I believe I have a continuous flow of ideas, memories, and thoughts running through my mind, and this is probably why I find it difficult to sleep and, unfortunately, begin working. Sometimes I'm just too distracted to remember, but mostly, I've used a technique I learned along with essential planning principles and tools from Anthony Pangilinan, from his Time Management & Prioritization training program. Then again, years later, a modified version,from a writing class conducted by columnist Barbara Gonzalez. Below is how I put these principles together to help give my mind some rest, save ideas that could otherwise just evaporate and stay lost forever, and go beyond staring at a blank wall:
- Write all ideas down immediately. Have a notepad or whatever gadget you're more comfortable with, handy. I get a lot of a-ha! moments and ideas when I'm in the shower (don't ask me why) or upon waking, so a notepad is really what works best for me. Then focus on the task before you (the shower, getting up, going back to work...). As someone once said, "free your mind; write it down".
- Mind map. This is, so far, the best technique I had ever learned, as far as planning and getting started on anything, including writing a story. A mind map helps develop your ideas, gives you an overview of an entire project, plan, story, etc. When in a writing rut, a mind map always helps me find my story hook and get beyond that. Without it, I find myself staring at a blank monitor with a blinking cursor. This technique also helps me take down notes during an interview. Whatever, it works better than long lists, is more attractive to look at, and doesn't take too much sheets of paper. Read about mind map at http://www.mind-mapping.co.uk/make-mind-map.htm ,and check out https://bubbl.us/ and http://dabbleboard.com/ for digital versions.
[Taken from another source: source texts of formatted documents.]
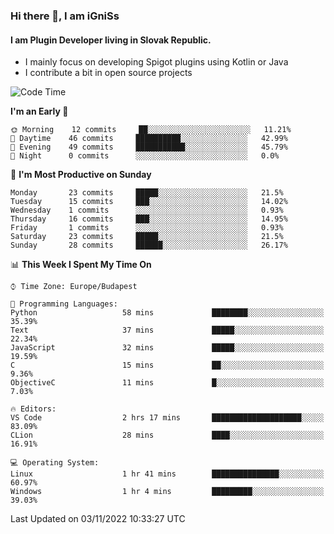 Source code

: ### Hi there 👋, I am iGniSs

#### I am Plugin Developer living in Slovak Republic.
- I mainly focus on developing Spigot plugins using Kotlin or Java
- I contribute a bit in open source projects

<!--START_SECTION:waka-->
![Code Time](http://img.shields.io/badge/Code%20Time-945%20hrs%2055%20mins-blue)

**I'm an Early 🐤** 

```text
🌞 Morning    12 commits     ██░░░░░░░░░░░░░░░░░░░░░░░   11.21% 
🌆 Daytime    46 commits     ██████████░░░░░░░░░░░░░░░   42.99% 
🌃 Evening    49 commits     ███████████░░░░░░░░░░░░░░   45.79% 
🌙 Night      0 commits      ░░░░░░░░░░░░░░░░░░░░░░░░░   0.0%

```
📅 **I'm Most Productive on Sunday** 

```text
Monday       23 commits     █████░░░░░░░░░░░░░░░░░░░░   21.5% 
Tuesday      15 commits     ███░░░░░░░░░░░░░░░░░░░░░░   14.02% 
Wednesday    1 commits      ░░░░░░░░░░░░░░░░░░░░░░░░░   0.93% 
Thursday     16 commits     ███░░░░░░░░░░░░░░░░░░░░░░   14.95% 
Friday       1 commits      ░░░░░░░░░░░░░░░░░░░░░░░░░   0.93% 
Saturday     23 commits     █████░░░░░░░░░░░░░░░░░░░░   21.5% 
Sunday       28 commits     ██████░░░░░░░░░░░░░░░░░░░   26.17%

```


📊 **This Week I Spent My Time On** 

```text
⌚︎ Time Zone: Europe/Budapest

💬 Programming Languages: 
Python                   58 mins             ████████░░░░░░░░░░░░░░░░░   35.39% 
Text                     37 mins             █████░░░░░░░░░░░░░░░░░░░░   22.34% 
JavaScript               32 mins             █████░░░░░░░░░░░░░░░░░░░░   19.59% 
C                        15 mins             ██░░░░░░░░░░░░░░░░░░░░░░░   9.36% 
ObjectiveC               11 mins             █░░░░░░░░░░░░░░░░░░░░░░░░   7.03%

🔥 Editors: 
VS Code                  2 hrs 17 mins       ████████████████████░░░░░   83.09% 
CLion                    28 mins             ████░░░░░░░░░░░░░░░░░░░░░   16.91%

💻 Operating System: 
Linux                    1 hr 41 mins        ███████████████░░░░░░░░░░   60.97% 
Windows                  1 hr 4 mins         █████████░░░░░░░░░░░░░░░░   39.03%

```


 Last Updated on 03/11/2022 10:33:27 UTC
<!--END_SECTION:waka-->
- From the mind map, develop action plans and plot against your schedule or to-do list; develop the story outline and start writing. Do something about the idea or thought bubble.
- Keep this map visible. Post it on your board, work station, frame and display it, save it on your computer desktop. Just make sure it stays visible. We need to be reminded sometimes. Often, even more ideas spark from the sight of the mind map.